Di samping SMP Negeri 5 Kota Malang, tepatnya di tepi Jalan Bengawan Solo (sekarang, Jl. Tumenggung Suryo), kalau malam ada warung tenda penjual mi rebus.
Uap membubung dari dandang menggoda selera. Mi lembut meluncur mulus saat diseruput. Kuahnya, amboi sedap nian. Sampai hari ini saya belum menemukan mi dengan aroma dan rasa serupa.
Tidak jauh darinya, tampak penjual tahu campur di bawah tenda sederhana. Meja kursi mengelilingi pikulan berisi periuk kuah dan bahan-bahan tahu campur. Jajanan ini bukan seperti kupat tahu, melainkan sejenis makanan berkuah.
Isinya terdiri petis udang, daun selada segar, taoge, potongan lontong, mi kuning, irisan perkedel singkong, dan tentu saja tahu goreng, Ke atasnya disiramkan kaldu panas dan tetelan daging sapi. Ditambahkan kerupuk dan sambal.
Hidangan sedap nan hangat ini habis dalam sekejap pada dinginnya udara malam Kota Malang. Tidak jarang saya bisa menghabiskan dua piring tahu campur.
Bakso Malang? Jangan tanya. Sulit mencari tandingan kelezatan bakso Malang asli. Satu tempat langganan keluarga terletak hampir 2,5 km dari rumah, yaitu di Stasiun Malang Kota.

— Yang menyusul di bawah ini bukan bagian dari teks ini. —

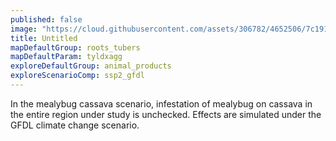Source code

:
 ```yaml
---
published: false
image: "https://cloud.githubusercontent.com/assets/306782/4652506/7c191516-54a5-11e4-8b51-5e9a8c363c4b.png"
title: Untitled
mapDefaultGroup: roots_tubers
mapDefaultParam: tyldxagg
exploreDefaultGroup: animal_products
exploreScenarioComp: ssp2_gfdl
---
```


In the mealybug cassava scenario, infestation of mealybug on cassava in the entire region under study is unchecked. Effects are simulated under the GFDL climate change scenario.
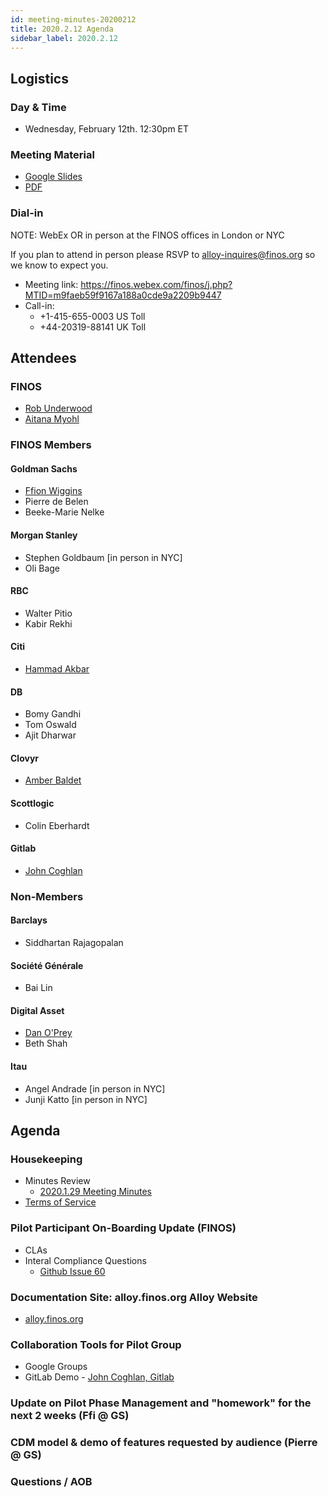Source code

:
 ```yaml
---
id: meeting-minutes-20200212
title: 2020.2.12 Agenda
sidebar_label: 2020.2.12
---
```


## Logistics 
### Day & Time
* Wednesday, February 12th. 12:30pm ET

### Meeting Material
* [Google Slides](https://docs.google.com/presentation/d/1UxiQwU170xRdUna6nmNu7tG51JXsRk5HlrX7dfWauzs/edit#slide=id.g6eeb3f6874_0_18)
* [PDF](https://github.com/finos/alloy/blob/master/docs/meeting-minutes/%5BFINOS%5D%202020.2.12%20Pilot%20Project%20Meeting.pdf)


### Dial-in
NOTE: WebEx OR in person at the FINOS offices in London or NYC

If you plan to attend in person please RSVP to alloy-inquires@finos.org so we know to expect you.

* Meeting link: https://finos.webex.com/finos/j.php?MTID=m9faeb59f9167a188a0cde9a2209b9447
* Call-in: 
    * +1-415-655-0003 US Toll
    * +44-20319-88141 UK Toll

## Attendees 
### FINOS
* [Rob Underwood](https://github.com/brooklynrob)
* [Aitana Myohl](https://github.com/aitana16)

### FINOS Members
#### Goldman Sachs
* [Ffion Wiggins](https://github.com/ffionwiggins)
* Pierre de Belen 
* Beeke-Marie Nelke

#### Morgan Stanley
* Stephen Goldbaum [in person in NYC]
* Oli Bage

#### RBC
* Walter Pitio
* Kabir Rekhi

#### Citi
* [Hammad Akbar](https://github.com/hammadnyc)

####  DB
* Bomy Gandhi 
* Tom Oswald
* Ajit Dharwar 

#### Clovyr
* [Amber Baldet](https://github.com/amberella) 

#### Scottlogic
* Colin Eberhardt

#### Gitlab
* [John Coghlan](https://gitlab.com/johncoghlan)

### Non-Members
#### Barclays
* Siddhartan Rajagopalan

#### Société Générale
* Bai Lin 

#### Digital Asset
* [Dan O'Prey](https://github.com/danoprey)
* Beth Shah

#### Itau
* Angel Andrade [in person in NYC]
* Junji Katto [in person in NYC]


## Agenda

### Housekeeping
* Minutes Review
    * [2020.1.29 Meeting Minutes](https://github.com/finos/alloy/blob/master/docs/meeting-minutes/2020.1.29-pilot-project-minutes.md)
* [Terms of Service](https://alloy.finos.org/docs/get-involved/terms-of-service)

### Pilot Participant On-Boarding Update (FINOS)
* CLAs
* Interal Compliance Questions
    * [Github Issue 60](https://github.com/finos/alloy/issues/60)

### Documentation Site: alloy.finos.org Alloy Website
* [alloy.finos.org](alloy.finos.org)

### Collaboration Tools for Pilot Group
* Google Groups
* GitLab Demo - [John Coghlan, Gitlab](https://gitlab.com/johncoghlan) 

### Update on Pilot Phase Management and "homework" for the next 2 weeks (Ffi @ GS)

### CDM model & demo of features requested by audience (Pierre @ GS)

### Questions / AOB
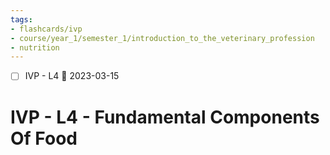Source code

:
 ```yaml
---
tags:
- flashcards/ivp
- course/year_1/semester_1/introduction_to_the_veterinary_profession
- nutrition
---
```


- [ ] IVP - L4 📅 2023-03-15

# IVP - L4 - Fundamental Components Of Food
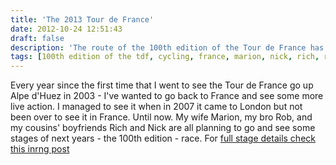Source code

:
 ```yaml
---
title: 'The 2013 Tour de France'
date: 2012-10-24 12:51:43
draft: false
description: 'The route of the 100th edition of the Tour de France has just been released and Marion, Rob, Rich, Nick & I are planning to see some action.'
tags: [100th edition of the tdf, cycling, france, marion, nick, rich, rob, tdf, tour de france, trip]
---
```


Every year since the first time that I went to see the Tour de France go up Alpe d'Huez in 2003 - I've wanted to go back to France and see some more live action. I managed to see it when in 2007 it came to London but not been over to see it in France. Until now. My wife Marion, my bro Rob, and my cousins' boyfriends Rich and Nick are all planning to go and see some stages of next years - the 100th edition - race. For [full stage details check this inrng post](http://inrng.com/2012/10/2013-tour-de-france/)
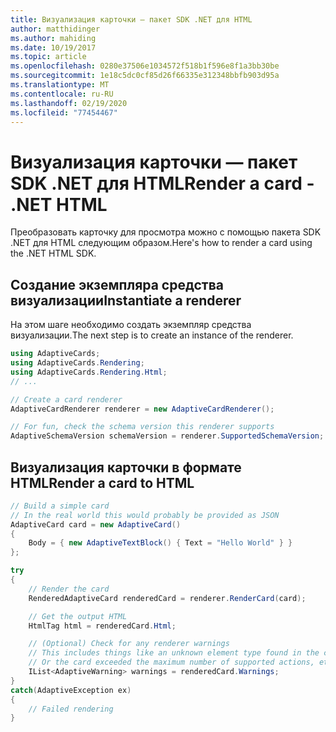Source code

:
 ```yaml
---
title: Визуализация карточки — пакет SDK .NET для HTML
author: matthidinger
ms.author: mahiding
ms.date: 10/19/2017
ms.topic: article
ms.openlocfilehash: 0280e37506e1034572f518b1f596e8f1a3bb30be
ms.sourcegitcommit: 1e18c5dc0cf85d26f66335e312348bbfb903d95a
ms.translationtype: MT
ms.contentlocale: ru-RU
ms.lasthandoff: 02/19/2020
ms.locfileid: "77454467"
---
```

# <a name="render-a-card---net-html"></a><span data-ttu-id="f370b-102">Визуализация карточки — пакет SDK .NET для HTML</span><span class="sxs-lookup"><span data-stu-id="f370b-102">Render a card - .NET HTML</span></span>

<span data-ttu-id="f370b-103">Преобразовать карточку для просмотра можно с помощью пакета SDK .NET для HTML следующим образом.</span><span class="sxs-lookup"><span data-stu-id="f370b-103">Here's how to render a card using the .NET HTML SDK.</span></span>

## <a name="instantiate-a-renderer"></a><span data-ttu-id="f370b-104">Создание экземпляра средства визуализации</span><span class="sxs-lookup"><span data-stu-id="f370b-104">Instantiate a renderer</span></span>

<span data-ttu-id="f370b-105">На этом шаге необходимо создать экземпляр средства визуализации.</span><span class="sxs-lookup"><span data-stu-id="f370b-105">The next step is to create an instance of the renderer.</span></span> 

```csharp
using AdaptiveCards;
using AdaptiveCards.Rendering;
using AdaptiveCards.Rendering.Html;
// ... 

// Create a card renderer
AdaptiveCardRenderer renderer = new AdaptiveCardRenderer();

// For fun, check the schema version this renderer supports
AdaptiveSchemaVersion schemaVersion = renderer.SupportedSchemaVersion; // 1.0
```

## <a name="render-a-card-to-html"></a><span data-ttu-id="f370b-106">Визуализация карточки в формате HTML</span><span class="sxs-lookup"><span data-stu-id="f370b-106">Render a card to HTML</span></span>

```csharp
// Build a simple card
// In the real world this would probably be provided as JSON
AdaptiveCard card = new AdaptiveCard()
{
    Body = { new AdaptiveTextBlock() { Text = "Hello World" } }
};

try
{
    // Render the card
    RenderedAdaptiveCard renderedCard = renderer.RenderCard(card);

    // Get the output HTML 
    HtmlTag html = renderedCard.Html;

    // (Optional) Check for any renderer warnings
    // This includes things like an unknown element type found in the card
    // Or the card exceeded the maximum number of supported actions, etc
    IList<AdaptiveWarning> warnings = renderedCard.Warnings;
}
catch(AdaptiveException ex)
{
    // Failed rendering
}
```
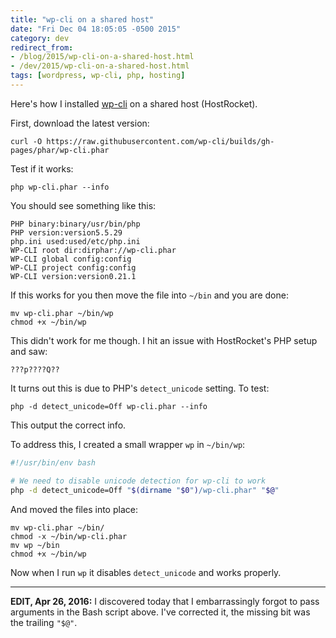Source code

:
 ```yaml
---
title: "wp-cli on a shared host"
date: "Fri Dec 04 18:05:05 -0500 2015"
category: dev
redirect_from:
- /blog/2015/wp-cli-on-a-shared-host.html
- /dev/2015/wp-cli-on-a-shared-host.html
tags: [wordpress, wp-cli, php, hosting]
---
```


Here's how I installed [wp-cli](http://wp-cli.org/) on a shared host (HostRocket).

First, download the latest version:

```
curl -O https://raw.githubusercontent.com/wp-cli/builds/gh-pages/phar/wp-cli.phar
```

Test if it works:

```
php wp-cli.phar --info
```

You should see something like this:

```
PHP binary:binary/usr/bin/php
PHP version:version5.5.29
php.ini used:used/etc/php.ini
WP-CLI root dir:dirphar://wp-cli.phar
WP-CLI global config:config
WP-CLI project config:config
WP-CLI version:version0.21.1
```

If this works for you then move the file into `~/bin` and you are done:

```
mv wp-cli.phar ~/bin/wp
chmod +x ~/bin/wp
```

This didn't work for me though. I hit an issue with HostRocket's PHP setup and saw:

```
???p????Q??
```

It turns out this is due to PHP's `detect_unicode` setting. To test:

```
php -d detect_unicode=Off wp-cli.phar --info
```

This output the correct info.

To address this, I created a small wrapper `wp` in `~/bin/wp`:

```sh
#!/usr/bin/env bash

# We need to disable unicode detection for wp-cli to work
php -d detect_unicode=Off "$(dirname "$0")/wp-cli.phar" "$@"
```

And moved the files into place:

```
mv wp-cli.phar ~/bin/
chmod -x ~/bin/wp-cli.phar
mv wp ~/bin
chmod +x ~/bin/wp
```

Now when I run `wp` it disables `detect_unicode` and works properly.

------------------------------------------------------------------------------

**EDIT, Apr 26, 2016:** I discovered today that I embarrassingly forgot to
pass arguments in the Bash script above. I've corrected it, the missing bit
was the trailing `"$@"`.
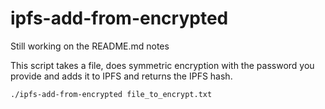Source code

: # ipfs-add-from-encrypted

Still working on the README.md notes

This script takes a file, does symmetric encryption with the password you provide and adds it to IPFS and returns the IPFS hash.

```
./ipfs-add-from-encrypted file_to_encrypt.txt
```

Waktu itu bakso presiden agaknya belum tenar seperti sekarang.
Pentol bakso di gerai yang berada di stasiun bagian luar itu terasa daging banget. Kuah beningnya sangat kaldu. Saus tomatnya bukan botolan. Sepertinya, buatan sendiri dengan bahan buah tomat asli.
Bakso yang benar-benar bakso. Enak tiada lawan. Bakso Malang yang dijual di sini tidak dapat menandinginya. Jauh!Â
Menurut hemat saya, bakso dengan rasa setara adalah yang dijual di food court Bandara Soekarno-Hatta.